# What you need to do
From the entries that follow, copy exactly the lines beginning at the line holding "ligne, cela n'a" and continuing through the line holding "在《劳工的力量》中，西尔弗利用世界劳工小组的数据，描绘了 1870 年到".
(Source records Opens)
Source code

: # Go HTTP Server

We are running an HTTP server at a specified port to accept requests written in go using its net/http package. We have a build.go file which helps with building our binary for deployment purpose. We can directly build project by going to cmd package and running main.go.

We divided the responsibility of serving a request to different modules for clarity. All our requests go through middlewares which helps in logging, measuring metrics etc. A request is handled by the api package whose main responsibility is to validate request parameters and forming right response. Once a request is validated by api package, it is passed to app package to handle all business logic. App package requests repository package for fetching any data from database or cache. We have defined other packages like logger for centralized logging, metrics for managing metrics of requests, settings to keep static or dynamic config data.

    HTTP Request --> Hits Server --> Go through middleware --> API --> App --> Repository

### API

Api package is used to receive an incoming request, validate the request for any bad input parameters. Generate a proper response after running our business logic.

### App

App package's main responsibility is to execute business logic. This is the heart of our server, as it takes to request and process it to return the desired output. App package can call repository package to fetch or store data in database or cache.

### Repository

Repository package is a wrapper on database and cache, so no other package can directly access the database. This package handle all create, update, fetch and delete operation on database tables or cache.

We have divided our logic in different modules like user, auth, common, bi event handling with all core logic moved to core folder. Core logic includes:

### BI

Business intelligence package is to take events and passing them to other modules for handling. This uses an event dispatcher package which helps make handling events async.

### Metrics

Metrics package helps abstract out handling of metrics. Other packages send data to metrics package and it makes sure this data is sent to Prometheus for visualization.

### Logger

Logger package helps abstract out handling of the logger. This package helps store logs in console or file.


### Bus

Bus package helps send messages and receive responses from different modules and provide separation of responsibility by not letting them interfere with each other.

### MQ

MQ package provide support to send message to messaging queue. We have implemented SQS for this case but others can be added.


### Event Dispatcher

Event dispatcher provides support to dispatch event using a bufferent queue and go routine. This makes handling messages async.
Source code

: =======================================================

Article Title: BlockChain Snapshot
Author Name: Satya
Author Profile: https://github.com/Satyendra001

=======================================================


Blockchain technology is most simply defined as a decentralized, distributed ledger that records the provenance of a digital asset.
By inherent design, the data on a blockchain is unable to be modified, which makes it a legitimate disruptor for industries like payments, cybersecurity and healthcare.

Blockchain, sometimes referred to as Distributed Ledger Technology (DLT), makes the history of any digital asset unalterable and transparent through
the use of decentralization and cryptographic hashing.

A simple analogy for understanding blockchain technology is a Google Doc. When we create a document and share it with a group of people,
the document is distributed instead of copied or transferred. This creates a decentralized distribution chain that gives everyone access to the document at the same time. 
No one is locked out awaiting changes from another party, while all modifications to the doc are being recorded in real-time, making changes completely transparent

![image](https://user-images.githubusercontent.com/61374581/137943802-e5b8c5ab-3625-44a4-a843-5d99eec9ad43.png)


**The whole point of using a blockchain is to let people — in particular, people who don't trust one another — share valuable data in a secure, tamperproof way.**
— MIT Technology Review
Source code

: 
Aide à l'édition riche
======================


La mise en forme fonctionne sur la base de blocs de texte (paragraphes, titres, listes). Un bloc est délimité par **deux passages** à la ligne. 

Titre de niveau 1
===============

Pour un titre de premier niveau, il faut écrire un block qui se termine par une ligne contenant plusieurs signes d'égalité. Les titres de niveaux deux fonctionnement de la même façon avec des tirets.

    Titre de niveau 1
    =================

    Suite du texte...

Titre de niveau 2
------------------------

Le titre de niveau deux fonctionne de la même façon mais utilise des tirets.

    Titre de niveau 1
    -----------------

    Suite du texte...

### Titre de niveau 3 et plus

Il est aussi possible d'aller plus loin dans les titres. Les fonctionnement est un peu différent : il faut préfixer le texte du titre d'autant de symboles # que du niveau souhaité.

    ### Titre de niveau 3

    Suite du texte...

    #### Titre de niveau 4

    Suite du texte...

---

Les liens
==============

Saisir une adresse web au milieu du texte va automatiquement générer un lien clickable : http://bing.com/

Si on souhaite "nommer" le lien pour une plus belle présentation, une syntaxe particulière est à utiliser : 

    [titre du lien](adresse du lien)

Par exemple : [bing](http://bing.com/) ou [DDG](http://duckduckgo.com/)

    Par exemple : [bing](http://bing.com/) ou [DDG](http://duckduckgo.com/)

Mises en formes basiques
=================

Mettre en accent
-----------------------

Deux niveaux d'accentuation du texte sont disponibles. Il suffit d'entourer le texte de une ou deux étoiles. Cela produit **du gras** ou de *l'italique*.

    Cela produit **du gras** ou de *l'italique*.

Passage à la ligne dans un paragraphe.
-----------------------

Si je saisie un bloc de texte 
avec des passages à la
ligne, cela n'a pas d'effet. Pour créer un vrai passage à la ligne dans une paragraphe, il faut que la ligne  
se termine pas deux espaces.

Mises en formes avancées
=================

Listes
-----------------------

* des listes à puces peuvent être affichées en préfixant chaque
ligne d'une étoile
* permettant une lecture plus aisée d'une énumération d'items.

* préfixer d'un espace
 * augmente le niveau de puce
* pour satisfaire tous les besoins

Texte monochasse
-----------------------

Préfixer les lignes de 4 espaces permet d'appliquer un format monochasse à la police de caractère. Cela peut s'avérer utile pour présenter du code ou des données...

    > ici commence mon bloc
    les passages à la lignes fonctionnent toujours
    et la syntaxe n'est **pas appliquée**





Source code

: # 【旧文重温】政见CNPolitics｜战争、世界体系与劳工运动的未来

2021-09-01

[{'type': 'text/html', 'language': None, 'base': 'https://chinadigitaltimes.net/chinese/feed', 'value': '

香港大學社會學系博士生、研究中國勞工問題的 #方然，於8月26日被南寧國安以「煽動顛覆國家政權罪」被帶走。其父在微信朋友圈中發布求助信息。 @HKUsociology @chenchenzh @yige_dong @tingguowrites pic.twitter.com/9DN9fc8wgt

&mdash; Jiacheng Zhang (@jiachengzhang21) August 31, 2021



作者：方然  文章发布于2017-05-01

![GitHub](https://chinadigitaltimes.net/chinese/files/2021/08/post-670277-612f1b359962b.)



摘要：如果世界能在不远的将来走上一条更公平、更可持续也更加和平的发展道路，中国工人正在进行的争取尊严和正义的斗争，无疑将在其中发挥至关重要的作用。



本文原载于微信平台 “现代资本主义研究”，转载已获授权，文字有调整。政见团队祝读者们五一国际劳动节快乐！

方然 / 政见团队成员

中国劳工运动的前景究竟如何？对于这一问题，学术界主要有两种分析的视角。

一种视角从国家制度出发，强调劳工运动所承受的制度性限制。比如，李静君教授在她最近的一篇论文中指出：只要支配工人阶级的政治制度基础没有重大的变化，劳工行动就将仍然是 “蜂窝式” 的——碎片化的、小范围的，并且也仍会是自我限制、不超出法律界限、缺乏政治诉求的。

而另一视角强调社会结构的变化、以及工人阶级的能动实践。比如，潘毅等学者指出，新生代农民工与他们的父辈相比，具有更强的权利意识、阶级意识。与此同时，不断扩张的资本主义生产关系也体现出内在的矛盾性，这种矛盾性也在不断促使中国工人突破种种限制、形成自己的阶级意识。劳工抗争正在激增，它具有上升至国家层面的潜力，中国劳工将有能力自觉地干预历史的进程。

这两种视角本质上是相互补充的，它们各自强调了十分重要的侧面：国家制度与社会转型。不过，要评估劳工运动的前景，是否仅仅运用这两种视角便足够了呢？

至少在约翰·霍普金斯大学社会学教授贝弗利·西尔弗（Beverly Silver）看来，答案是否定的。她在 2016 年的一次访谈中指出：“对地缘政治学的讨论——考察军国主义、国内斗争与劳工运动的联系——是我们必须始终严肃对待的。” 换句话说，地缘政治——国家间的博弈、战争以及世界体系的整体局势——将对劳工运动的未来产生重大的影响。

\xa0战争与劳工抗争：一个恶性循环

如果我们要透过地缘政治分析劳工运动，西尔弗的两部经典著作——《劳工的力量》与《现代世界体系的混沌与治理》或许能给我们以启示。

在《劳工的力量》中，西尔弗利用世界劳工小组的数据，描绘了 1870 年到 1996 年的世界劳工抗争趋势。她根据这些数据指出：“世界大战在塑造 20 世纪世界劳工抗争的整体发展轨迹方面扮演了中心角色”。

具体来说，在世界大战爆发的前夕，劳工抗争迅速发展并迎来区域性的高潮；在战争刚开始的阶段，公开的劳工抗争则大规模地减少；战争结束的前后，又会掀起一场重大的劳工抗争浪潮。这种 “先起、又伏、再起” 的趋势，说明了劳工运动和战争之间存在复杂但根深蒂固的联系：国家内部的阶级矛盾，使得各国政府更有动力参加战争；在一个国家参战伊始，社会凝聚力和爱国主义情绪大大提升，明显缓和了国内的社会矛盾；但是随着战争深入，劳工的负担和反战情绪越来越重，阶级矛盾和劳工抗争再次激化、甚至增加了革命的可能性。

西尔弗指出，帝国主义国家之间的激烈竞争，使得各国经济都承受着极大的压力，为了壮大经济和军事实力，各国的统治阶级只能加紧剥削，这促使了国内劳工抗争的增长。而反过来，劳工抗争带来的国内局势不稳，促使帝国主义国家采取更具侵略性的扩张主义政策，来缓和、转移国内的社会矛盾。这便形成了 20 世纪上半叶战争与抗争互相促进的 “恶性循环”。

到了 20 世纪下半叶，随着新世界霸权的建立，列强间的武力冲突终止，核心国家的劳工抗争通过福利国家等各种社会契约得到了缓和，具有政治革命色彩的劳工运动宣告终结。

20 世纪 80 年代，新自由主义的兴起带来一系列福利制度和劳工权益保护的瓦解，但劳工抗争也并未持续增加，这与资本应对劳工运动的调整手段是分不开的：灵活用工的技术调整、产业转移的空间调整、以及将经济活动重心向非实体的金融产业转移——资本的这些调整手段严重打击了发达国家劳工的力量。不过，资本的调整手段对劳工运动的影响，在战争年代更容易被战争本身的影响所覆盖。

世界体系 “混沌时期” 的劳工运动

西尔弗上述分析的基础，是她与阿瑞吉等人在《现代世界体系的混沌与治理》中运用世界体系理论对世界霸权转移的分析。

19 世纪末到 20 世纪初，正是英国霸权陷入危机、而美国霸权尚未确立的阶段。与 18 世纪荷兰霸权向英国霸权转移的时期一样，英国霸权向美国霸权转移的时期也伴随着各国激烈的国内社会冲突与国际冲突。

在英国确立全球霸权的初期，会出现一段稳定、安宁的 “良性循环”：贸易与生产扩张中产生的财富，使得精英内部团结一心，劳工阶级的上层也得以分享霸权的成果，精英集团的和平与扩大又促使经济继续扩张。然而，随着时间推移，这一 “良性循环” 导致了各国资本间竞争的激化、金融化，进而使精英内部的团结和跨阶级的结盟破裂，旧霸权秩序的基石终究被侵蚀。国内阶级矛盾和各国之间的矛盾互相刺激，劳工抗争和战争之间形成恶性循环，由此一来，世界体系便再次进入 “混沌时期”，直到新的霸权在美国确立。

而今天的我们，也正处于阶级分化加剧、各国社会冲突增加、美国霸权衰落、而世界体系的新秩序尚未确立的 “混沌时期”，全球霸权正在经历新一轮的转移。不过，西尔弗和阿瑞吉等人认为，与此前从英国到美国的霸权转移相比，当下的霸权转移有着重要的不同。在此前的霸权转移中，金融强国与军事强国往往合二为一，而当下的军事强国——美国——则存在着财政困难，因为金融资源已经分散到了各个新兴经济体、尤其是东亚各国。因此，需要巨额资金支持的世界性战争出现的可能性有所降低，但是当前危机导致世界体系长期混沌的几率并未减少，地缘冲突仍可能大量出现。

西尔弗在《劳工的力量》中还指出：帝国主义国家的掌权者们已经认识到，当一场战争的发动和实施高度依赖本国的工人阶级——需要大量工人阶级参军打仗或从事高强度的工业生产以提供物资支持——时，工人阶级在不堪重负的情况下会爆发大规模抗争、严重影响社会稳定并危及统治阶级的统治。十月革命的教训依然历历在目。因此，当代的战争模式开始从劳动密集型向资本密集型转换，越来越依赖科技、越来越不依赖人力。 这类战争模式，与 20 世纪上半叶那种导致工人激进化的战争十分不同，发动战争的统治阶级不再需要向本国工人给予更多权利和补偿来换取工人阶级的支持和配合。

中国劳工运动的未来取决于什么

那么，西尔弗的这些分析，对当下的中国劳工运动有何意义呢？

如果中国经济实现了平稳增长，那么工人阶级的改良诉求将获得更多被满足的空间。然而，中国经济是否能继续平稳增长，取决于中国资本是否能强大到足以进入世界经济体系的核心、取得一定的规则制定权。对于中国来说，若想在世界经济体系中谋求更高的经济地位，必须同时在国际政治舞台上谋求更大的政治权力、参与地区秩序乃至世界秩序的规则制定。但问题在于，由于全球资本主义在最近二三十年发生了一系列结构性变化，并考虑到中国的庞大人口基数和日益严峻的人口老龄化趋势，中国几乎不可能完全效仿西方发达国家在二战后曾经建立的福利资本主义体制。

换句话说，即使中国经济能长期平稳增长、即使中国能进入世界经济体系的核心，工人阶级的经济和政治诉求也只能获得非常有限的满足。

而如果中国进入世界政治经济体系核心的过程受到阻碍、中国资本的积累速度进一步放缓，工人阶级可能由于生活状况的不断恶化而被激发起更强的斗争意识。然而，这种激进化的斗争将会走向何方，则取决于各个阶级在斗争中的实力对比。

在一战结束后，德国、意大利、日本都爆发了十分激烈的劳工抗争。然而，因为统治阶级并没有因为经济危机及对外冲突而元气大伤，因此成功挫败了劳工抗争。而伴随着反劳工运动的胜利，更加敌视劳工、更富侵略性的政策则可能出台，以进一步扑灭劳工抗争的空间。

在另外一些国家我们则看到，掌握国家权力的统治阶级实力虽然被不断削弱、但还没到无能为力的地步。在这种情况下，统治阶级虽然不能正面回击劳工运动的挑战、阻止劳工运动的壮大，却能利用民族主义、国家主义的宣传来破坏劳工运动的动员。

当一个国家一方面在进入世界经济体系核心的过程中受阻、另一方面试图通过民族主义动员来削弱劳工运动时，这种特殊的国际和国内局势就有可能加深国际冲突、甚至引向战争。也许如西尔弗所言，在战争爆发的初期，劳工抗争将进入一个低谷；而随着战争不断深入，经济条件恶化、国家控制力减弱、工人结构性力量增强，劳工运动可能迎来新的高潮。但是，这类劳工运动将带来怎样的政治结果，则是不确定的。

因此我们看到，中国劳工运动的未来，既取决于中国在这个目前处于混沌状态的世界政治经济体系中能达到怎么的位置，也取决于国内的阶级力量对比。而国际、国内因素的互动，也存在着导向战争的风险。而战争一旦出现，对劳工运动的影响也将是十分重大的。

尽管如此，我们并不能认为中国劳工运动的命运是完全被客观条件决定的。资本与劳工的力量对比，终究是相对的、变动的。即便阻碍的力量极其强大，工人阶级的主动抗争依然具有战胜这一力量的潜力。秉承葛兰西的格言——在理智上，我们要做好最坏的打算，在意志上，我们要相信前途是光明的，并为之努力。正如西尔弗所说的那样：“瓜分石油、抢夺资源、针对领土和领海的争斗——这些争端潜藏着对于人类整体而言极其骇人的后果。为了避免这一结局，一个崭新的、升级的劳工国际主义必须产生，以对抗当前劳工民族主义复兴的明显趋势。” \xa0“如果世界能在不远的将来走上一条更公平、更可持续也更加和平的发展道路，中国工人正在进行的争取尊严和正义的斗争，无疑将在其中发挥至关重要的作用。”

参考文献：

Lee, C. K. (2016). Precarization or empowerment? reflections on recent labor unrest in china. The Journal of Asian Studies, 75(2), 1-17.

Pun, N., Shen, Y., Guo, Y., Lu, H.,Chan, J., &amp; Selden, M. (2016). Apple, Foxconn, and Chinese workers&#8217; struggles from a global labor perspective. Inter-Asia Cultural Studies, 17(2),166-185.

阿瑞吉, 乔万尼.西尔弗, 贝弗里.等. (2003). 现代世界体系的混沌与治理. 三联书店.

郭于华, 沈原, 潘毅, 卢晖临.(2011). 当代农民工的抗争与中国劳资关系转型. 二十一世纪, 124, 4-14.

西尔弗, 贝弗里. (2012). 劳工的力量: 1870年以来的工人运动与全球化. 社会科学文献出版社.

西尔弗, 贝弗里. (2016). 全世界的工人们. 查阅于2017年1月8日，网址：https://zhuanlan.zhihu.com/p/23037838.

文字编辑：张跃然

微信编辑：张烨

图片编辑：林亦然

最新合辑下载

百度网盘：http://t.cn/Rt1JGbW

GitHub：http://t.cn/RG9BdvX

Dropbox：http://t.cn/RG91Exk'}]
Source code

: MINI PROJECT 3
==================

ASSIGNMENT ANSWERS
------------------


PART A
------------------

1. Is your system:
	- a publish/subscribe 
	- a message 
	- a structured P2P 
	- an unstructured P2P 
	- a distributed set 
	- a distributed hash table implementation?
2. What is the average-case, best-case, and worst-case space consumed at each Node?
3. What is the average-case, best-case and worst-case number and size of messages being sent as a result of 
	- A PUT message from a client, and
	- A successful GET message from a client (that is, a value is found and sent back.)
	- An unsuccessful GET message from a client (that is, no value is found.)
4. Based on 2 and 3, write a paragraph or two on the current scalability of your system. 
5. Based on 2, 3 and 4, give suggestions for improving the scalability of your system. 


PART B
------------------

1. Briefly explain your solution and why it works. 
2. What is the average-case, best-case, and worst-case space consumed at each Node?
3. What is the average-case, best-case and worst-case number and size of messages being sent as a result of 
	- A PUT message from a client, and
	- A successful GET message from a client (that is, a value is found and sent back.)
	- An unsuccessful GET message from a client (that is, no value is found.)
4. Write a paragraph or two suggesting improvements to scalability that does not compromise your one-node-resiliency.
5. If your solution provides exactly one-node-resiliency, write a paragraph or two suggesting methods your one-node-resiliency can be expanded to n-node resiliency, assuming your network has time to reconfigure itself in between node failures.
(Source records Closes)
# Response area
ligne, cela n'a pas d'effet. Pour créer un vrai passage à la ligne dans une paragraphe, il faut que la ligne  
se termine pas deux espaces.

Mises en formes avancées
=================

Listes
-----------------------

* des listes à puces peuvent être affichées en préfixant chaque
ligne d'une étoile
* permettant une lecture plus aisée d'une énumération d'items.

* préfixer d'un espace
 * augmente le niveau de puce
* pour satisfaire tous les besoins

Texte monochasse
-----------------------

Préfixer les lignes de 4 espaces permet d'appliquer un format monochasse à la police de caractère. Cela peut s'avérer utile pour présenter du code ou des données...

    > ici commence mon bloc
    les passages à la lignes fonctionnent toujours
    et la syntaxe n'est **pas appliquée**





Source code

: # 【旧文重温】政见CNPolitics｜战争、世界体系与劳工运动的未来

2021-09-01

[{'type': 'text/html', 'language': None, 'base': 'https://chinadigitaltimes.net/chinese/feed', 'value': '

香港大學社會學系博士生、研究中國勞工問題的 #方然，於8月26日被南寧國安以「煽動顛覆國家政權罪」被帶走。其父在微信朋友圈中發布求助信息。 @HKUsociology @chenchenzh @yige_dong @tingguowrites pic.twitter.com/9DN9fc8wgt

&mdash; Jiacheng Zhang (@jiachengzhang21) August 31, 2021



作者：方然  文章发布于2017-05-01

![GitHub](https://chinadigitaltimes.net/chinese/files/2021/08/post-670277-612f1b359962b.)



摘要：如果世界能在不远的将来走上一条更公平、更可持续也更加和平的发展道路，中国工人正在进行的争取尊严和正义的斗争，无疑将在其中发挥至关重要的作用。



本文原载于微信平台 “现代资本主义研究”，转载已获授权，文字有调整。政见团队祝读者们五一国际劳动节快乐！

方然 / 政见团队成员

中国劳工运动的前景究竟如何？对于这一问题，学术界主要有两种分析的视角。

一种视角从国家制度出发，强调劳工运动所承受的制度性限制。比如，李静君教授在她最近的一篇论文中指出：只要支配工人阶级的政治制度基础没有重大的变化，劳工行动就将仍然是 “蜂窝式” 的——碎片化的、小范围的，并且也仍会是自我限制、不超出法律界限、缺乏政治诉求的。

而另一视角强调社会结构的变化、以及工人阶级的能动实践。比如，潘毅等学者指出，新生代农民工与他们的父辈相比，具有更强的权利意识、阶级意识。与此同时，不断扩张的资本主义生产关系也体现出内在的矛盾性，这种矛盾性也在不断促使中国工人突破种种限制、形成自己的阶级意识。劳工抗争正在激增，它具有上升至国家层面的潜力，中国劳工将有能力自觉地干预历史的进程。

这两种视角本质上是相互补充的，它们各自强调了十分重要的侧面：国家制度与社会转型。不过，要评估劳工运动的前景，是否仅仅运用这两种视角便足够了呢？

至少在约翰·霍普金斯大学社会学教授贝弗利·西尔弗（Beverly Silver）看来，答案是否定的。她在 2016 年的一次访谈中指出：“对地缘政治学的讨论——考察军国主义、国内斗争与劳工运动的联系——是我们必须始终严肃对待的。” 换句话说，地缘政治——国家间的博弈、战争以及世界体系的整体局势——将对劳工运动的未来产生重大的影响。

\xa0战争与劳工抗争：一个恶性循环

如果我们要透过地缘政治分析劳工运动，西尔弗的两部经典著作——《劳工的力量》与《现代世界体系的混沌与治理》或许能给我们以启示。

在《劳工的力量》中，西尔弗利用世界劳工小组的数据，描绘了 1870 年到 1996 年的世界劳工抗争趋势。她根据这些数据指出：“世界大战在塑造 20 世纪世界劳工抗争的整体发展轨迹方面扮演了中心角色”。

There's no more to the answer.